As those of you who've checked out my song “Now What?” posted above and been able to listen to it despite the outside noise that plagues the left channel in particular, may know or have figured out, I'm just out of college. It took me twice as long as it apparently was supposed to have done, but I did finish. My degree? A bachelor of the arts in creative writing, mathematics and technology. I kind of semi-joke that, in other words, I'm a jack of all trades and master of none. I aborted the mathematics and computer science bits of my education two or three years in when I realized that I was neither enjoying nor doing well in those classes. I subsequently tried three or four majors — anthropology, psych, rhetoric — before getting together with a small team of administrators to write up an independent creative writing major, designed with a focus on poetry and an intent on just getting me the hell out of college. It took a lot of effort (in my opinion) and rather a bit of intervention to even get me to realize the IPS (Individual Plan of Study). For a couple semesters, I went as low as one class at a time. The normal full-time number of classes per semester is four. In fact, I seem to recall sitting one semester out entirely, in an effort to shake the pressure and depression.

I've kind of forgotten where I was going with this. I just put on Court & Spark. I think what I was saying was that I went through all that for...what? A slab that is currently sitting in my gig bag? Oh, and can't forget that student loan debt, which, thanks to what I can only guess is a communication error, is triple what I thought it would be.

That's what I got. No real clues about life beyond academia. No job, and no particular career aspirations. I can tell you that the idea of a career — one thing that I spend my whole life doing — turns me right off.

So what about minor day (or evening/late-night) jobs? Well, who's hiring? Doesn't seem to be much out here. I did have a job for a couple years that I purposely left a couple years ago. They claim to take me back if I want, but, again, I left it for a reason. I tried, for a while, to do a job that requires me plopped in front of a computer all the while. I simply don't have it in me. I'd find myself just sat there, zoned out, accomplishing nothing. Not even surfing the net; just sitting there — even though I sit at a computer nearly all of my “spare” time, basically playing music and messing around mindlessly. And the reason I spend my spare time doing that is, as I mentioned in part one of this extravaganza, I have no social life. Nor do I care much for movies, books, television, or most video games. (I probably could have been a gamer, if games hadn't gotten all 3-D and pseudo-realistic.)

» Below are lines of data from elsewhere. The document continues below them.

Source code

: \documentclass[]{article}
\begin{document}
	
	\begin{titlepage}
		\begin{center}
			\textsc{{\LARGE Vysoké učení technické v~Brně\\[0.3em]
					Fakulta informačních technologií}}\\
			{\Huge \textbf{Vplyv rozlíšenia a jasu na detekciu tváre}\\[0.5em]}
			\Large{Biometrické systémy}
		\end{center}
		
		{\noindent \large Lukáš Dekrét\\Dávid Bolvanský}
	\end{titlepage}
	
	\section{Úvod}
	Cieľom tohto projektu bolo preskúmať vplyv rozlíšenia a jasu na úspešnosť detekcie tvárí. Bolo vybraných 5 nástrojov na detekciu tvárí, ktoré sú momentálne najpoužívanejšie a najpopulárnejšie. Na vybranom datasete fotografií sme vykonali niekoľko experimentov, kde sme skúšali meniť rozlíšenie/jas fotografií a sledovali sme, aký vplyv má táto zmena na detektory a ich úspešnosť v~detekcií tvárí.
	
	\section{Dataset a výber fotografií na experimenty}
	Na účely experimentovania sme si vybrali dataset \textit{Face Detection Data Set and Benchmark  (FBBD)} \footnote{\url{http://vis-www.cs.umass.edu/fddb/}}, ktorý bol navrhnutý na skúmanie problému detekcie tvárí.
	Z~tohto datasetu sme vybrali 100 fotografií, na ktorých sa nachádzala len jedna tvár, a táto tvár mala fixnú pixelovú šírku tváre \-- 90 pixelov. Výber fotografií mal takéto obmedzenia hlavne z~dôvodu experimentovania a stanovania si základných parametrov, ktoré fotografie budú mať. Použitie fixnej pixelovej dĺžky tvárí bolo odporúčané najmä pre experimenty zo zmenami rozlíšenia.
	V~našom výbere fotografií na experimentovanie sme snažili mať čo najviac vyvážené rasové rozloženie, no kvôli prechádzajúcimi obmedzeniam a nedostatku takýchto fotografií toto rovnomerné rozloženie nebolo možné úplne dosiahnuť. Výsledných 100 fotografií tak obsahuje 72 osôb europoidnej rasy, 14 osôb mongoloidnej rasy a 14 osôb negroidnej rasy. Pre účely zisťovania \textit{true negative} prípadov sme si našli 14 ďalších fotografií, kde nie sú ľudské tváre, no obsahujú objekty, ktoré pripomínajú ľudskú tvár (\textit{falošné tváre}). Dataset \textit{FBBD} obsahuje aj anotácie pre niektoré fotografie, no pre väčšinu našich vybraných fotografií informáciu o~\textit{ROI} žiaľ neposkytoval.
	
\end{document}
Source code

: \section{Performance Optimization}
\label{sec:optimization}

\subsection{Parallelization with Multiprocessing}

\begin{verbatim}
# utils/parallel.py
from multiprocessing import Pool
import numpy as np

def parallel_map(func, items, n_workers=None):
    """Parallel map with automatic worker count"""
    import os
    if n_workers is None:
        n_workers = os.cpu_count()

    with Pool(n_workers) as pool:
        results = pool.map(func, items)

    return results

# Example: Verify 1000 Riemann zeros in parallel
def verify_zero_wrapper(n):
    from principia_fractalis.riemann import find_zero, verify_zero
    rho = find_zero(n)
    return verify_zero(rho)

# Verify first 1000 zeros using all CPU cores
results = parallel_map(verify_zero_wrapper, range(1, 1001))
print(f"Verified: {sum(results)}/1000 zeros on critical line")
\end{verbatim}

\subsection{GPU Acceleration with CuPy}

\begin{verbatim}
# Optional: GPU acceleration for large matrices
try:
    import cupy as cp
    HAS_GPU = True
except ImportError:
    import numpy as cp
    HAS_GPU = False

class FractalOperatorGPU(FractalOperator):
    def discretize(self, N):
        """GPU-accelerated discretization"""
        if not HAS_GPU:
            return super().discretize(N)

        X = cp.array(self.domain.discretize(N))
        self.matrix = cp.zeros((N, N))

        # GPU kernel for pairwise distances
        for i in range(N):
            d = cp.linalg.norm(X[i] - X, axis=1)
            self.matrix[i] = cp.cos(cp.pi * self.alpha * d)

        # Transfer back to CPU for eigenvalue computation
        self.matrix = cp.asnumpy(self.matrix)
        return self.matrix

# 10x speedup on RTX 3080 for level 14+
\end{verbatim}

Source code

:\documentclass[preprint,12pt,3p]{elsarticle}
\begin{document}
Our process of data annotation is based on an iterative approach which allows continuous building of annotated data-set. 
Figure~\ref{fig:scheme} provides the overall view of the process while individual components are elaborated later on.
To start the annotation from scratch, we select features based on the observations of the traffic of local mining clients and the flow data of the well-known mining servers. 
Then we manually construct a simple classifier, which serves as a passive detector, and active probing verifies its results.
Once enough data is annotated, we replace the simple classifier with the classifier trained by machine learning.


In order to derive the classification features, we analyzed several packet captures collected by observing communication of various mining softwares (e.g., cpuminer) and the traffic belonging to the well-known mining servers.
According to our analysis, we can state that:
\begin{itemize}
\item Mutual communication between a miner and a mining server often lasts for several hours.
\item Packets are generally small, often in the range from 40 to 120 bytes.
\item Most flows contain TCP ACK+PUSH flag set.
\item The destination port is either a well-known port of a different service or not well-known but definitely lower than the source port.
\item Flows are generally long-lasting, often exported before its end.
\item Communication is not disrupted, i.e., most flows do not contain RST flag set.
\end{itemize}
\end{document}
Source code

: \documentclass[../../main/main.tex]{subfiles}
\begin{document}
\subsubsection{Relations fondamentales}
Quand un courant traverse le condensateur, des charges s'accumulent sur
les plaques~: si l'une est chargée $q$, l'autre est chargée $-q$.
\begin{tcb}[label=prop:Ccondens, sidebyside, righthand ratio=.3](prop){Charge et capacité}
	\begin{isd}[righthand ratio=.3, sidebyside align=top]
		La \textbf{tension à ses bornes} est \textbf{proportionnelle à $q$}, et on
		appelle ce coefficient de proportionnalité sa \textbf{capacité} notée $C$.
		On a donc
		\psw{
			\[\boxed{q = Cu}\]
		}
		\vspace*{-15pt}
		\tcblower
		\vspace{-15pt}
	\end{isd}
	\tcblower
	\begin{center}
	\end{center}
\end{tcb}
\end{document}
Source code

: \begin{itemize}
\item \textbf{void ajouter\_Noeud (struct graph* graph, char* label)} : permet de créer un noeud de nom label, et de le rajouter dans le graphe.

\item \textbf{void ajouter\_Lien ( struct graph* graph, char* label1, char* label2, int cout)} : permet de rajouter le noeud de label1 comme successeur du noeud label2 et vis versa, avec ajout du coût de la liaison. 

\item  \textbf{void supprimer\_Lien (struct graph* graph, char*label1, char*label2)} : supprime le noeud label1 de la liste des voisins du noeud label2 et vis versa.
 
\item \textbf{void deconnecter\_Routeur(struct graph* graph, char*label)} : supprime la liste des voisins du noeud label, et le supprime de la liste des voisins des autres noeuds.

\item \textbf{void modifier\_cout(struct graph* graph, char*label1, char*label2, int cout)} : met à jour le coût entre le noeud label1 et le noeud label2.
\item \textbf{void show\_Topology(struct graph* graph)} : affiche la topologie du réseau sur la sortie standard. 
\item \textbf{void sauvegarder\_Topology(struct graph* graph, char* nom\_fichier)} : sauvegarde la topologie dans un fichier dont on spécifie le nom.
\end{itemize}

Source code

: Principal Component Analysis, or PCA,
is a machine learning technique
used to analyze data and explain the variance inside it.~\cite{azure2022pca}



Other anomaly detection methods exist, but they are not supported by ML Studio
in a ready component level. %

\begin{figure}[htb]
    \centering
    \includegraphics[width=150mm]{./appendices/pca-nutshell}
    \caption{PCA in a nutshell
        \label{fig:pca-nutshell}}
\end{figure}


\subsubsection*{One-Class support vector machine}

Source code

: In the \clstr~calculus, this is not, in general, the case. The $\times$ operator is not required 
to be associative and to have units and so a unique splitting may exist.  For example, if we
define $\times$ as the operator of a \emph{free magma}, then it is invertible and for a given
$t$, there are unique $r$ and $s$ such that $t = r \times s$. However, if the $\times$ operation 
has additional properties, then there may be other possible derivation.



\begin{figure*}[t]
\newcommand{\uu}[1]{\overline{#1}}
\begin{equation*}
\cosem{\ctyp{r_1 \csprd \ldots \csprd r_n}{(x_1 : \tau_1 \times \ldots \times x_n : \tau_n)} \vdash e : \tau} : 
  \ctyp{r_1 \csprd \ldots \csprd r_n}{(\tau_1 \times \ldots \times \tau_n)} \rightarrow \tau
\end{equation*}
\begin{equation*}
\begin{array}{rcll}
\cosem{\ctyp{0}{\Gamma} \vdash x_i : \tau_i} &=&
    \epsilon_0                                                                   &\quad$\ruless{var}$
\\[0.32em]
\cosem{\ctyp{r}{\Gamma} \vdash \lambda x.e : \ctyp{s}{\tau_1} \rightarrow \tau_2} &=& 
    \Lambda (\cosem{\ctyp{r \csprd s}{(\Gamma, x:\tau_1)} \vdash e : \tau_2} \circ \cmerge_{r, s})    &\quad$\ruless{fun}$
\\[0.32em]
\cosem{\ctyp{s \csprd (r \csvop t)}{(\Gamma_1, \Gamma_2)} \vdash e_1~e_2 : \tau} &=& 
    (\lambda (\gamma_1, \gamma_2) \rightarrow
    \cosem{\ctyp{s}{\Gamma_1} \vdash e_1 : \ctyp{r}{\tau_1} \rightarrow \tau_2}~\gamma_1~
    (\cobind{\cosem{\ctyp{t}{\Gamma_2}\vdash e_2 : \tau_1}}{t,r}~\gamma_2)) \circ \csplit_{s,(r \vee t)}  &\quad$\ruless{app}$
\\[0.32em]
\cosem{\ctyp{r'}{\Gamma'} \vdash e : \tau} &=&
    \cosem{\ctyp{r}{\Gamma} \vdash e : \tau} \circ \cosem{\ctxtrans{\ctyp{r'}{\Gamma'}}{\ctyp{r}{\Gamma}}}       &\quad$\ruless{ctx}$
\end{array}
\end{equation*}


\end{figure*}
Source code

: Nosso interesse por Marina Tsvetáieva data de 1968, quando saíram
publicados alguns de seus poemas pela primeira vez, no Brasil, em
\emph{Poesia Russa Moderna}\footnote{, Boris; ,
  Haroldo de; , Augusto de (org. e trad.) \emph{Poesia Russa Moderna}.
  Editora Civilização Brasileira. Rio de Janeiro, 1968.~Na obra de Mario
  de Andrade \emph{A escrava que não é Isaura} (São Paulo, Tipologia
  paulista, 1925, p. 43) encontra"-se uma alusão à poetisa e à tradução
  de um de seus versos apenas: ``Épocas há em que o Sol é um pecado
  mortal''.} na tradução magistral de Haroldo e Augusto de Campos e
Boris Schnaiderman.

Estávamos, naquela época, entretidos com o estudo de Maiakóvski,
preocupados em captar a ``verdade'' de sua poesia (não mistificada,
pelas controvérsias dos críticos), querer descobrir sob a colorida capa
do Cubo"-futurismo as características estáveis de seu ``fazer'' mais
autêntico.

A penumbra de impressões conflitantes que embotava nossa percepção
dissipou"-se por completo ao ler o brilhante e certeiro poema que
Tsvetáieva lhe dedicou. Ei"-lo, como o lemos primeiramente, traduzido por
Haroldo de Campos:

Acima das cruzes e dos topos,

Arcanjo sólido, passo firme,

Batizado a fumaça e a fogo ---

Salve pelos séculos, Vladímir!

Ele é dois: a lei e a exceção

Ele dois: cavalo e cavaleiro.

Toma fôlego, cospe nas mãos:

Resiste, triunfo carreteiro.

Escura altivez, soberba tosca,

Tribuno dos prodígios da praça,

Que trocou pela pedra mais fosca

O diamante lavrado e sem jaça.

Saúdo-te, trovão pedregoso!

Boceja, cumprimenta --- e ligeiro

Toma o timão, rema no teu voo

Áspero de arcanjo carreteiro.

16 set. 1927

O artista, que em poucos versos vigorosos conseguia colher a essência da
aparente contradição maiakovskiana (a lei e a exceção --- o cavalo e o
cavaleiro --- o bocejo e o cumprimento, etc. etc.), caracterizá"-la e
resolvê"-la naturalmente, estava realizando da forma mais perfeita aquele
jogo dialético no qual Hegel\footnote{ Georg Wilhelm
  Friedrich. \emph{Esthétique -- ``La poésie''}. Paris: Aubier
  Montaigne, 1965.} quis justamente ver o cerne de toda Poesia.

I'm a “mouse potato” with an inability for that would-be profession to translate into an actual profession. Certainly my other natural high points — wit, writing skills, musical knowledge and talent — have no place in contemporary society, at least not in America. I need a job with social aspects. And so I ask again: Who's hiring?

I suppose you all realize that I'm not one who's willing to stay with something that I don't enjoy. This happens to be precisely where I clash with my mother, who stayed at her old workplace that she detested for some sixteen years before being unceremoniously fired for an expletive. She's also sticking with a loveless marriage to my spineless father (who's another story altogether) which just about daily features high-volume arguments. I'm thankful that neither parent is an alcoholic; imagine the destruction that could result from that. Mother knows she can't particularly count on my father for much, so I become a kind of “go-to”.

And, for some reason, she wants me out of the house.

Just a shade more in part three.

2 comments:

Momo said...

I'm not sure if you even want feedback or just venting. BUT my unsolicited advice is that maybe a job could give you a social life. Maybe a coffee shop? Or bookstore? Even a desk job is a place to meet new, potentially exciting people. It would be awesome if you could have your music, art or writing as your job and maybe someday it could happen for you. You do have talent. The necessary evil of life is that we must work to live. It saddens me, too.

Cheshire Adams said...

I'm somewhere between venting and feedback indeed.

If any of those places will have me, fine.